Introduction to Machine Learning

Dr. Mine Dogucu

Models - The Big Idea

A model is a simplified representation of the real world.

  • Helps us understand or predict things
  • Keeps important features
  • Leaves out unnecessary details

Models - Example

A map is a model because it:

  • represents reality;
  • simplifies complexity;
  • follows clear rules.

Includes: roads, intersections, landmarks

Excludes: every tree, person, and details of buildings

👉 Models are useful approximations, not perfect copies of reality.
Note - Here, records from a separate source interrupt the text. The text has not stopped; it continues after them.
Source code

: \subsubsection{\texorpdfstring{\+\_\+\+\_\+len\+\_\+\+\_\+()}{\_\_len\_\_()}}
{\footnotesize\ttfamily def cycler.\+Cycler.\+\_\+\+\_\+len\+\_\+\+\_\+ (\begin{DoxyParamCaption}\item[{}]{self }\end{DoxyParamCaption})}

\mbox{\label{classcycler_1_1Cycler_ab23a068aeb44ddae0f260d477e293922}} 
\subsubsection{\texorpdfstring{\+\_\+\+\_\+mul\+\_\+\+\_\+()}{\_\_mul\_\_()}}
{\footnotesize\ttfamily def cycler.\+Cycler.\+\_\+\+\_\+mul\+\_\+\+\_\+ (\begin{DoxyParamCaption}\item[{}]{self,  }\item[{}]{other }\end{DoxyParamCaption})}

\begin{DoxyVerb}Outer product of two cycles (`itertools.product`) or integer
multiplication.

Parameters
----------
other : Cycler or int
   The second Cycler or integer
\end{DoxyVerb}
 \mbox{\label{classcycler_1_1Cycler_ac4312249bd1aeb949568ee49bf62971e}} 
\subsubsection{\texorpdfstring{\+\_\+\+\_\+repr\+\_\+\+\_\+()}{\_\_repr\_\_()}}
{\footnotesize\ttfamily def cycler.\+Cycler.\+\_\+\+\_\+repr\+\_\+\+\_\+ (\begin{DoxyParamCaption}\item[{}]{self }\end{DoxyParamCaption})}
Models = Rules + Simplification

Good models

  • Keep what matters
  • Ignore what doesn’t
  • Follow consistent rules

👉 A model is like a structured, simplified view of reality

Statistical Model

A statistical model is a model for data that maps:

👉 Inputs (explanatory variables) → Outputs (response variable classification or prediction)

It also:

  • Simplifies complex relationships
  • Uses data to learn patterns
  • Includes uncertainty (results are not perfectly predictable)

Classification Model

A model that sorts items into predefined categories or classes.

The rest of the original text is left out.